Bartow Public Library is starting up our local book discussion program. We're starting off in March with Gillian Flynn's Sharp Objects, considering that a nice draw as Flynn's popularity for Gone Girl is high right now.
But one of the things I'd like for the book discussion group to look at for the future round of titles to read is to look at the books out there that aren't all the same type of fiction works.
If you look at the various organizations/services that help promote book discussions - like Reading Group Choices - nearly every book they encourage are the same. Personal narratives, coming-of-age, family secrets, romance stories among the fiction titles.
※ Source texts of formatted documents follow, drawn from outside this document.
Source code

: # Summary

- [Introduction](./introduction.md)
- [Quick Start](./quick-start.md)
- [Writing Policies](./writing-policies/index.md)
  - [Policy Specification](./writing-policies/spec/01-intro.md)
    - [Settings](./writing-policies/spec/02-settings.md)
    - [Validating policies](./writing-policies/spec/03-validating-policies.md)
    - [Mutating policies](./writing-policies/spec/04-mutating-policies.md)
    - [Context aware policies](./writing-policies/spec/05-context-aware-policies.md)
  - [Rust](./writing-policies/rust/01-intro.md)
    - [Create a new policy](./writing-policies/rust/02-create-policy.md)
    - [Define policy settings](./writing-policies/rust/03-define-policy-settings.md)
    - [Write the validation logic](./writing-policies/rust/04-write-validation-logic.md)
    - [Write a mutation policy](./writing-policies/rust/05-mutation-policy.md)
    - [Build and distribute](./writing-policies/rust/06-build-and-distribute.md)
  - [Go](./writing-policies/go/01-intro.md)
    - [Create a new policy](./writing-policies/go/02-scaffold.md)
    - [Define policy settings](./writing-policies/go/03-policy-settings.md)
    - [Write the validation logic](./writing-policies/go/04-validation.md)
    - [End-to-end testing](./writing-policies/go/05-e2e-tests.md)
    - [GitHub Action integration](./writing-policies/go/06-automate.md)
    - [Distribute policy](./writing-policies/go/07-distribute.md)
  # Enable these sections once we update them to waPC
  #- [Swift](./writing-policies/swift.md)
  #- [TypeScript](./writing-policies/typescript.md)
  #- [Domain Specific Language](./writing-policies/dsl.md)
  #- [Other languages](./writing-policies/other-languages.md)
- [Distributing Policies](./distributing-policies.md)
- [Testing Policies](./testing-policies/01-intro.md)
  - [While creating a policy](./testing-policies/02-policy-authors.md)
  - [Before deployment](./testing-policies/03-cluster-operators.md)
Memoirs, biographies for the non-fiction titles.
I'm talking books like Empire Falls or Water for Elephants or Kite Runner or Snow Flower and the Secret Fan.
Very few crime Thrillers/Mysteries or Westerns or Fantasy/Science Fiction. I type in a search for Agatha Christie, I get zilch. Ray Bradbury, nada. At least Neil Gaiman's listed, but in terms of finding writers or works that are "out of the ordinary" this is a bit frustrating.
While I can probably promote a few authors or titles of recent vintage - Scalzi's Redshirts for example, or Ann Leckie's Ancillary Justice - for any modern Science Fiction to encourage for the reading group, I'm not entirely certain that I can objectively recommend those reads. I know I have a bias: while reviews are nice, actual input from actual readers would help here.
This is a multi-layered problem. There's a reason why reading groups go for the "traditional" fiction of books like Kite Runner - your "human spirit" themes, the love stories, the mundane world made tragic or endearing - is because the readers who show up for discussion groups prefer those types of books. The problem is that such reads get dull or repetitive: it does not draw in a niche readership that might like dragons and aliens and smoky noir and speculative thoughts.
It'd be nice to mix it up a little.
So I'm sending a message out to the seven people who follow this blog: any suggestions along the lines of a Fantasy or Science Fiction novel published the last three or four years that would appeal to a public library discussion group?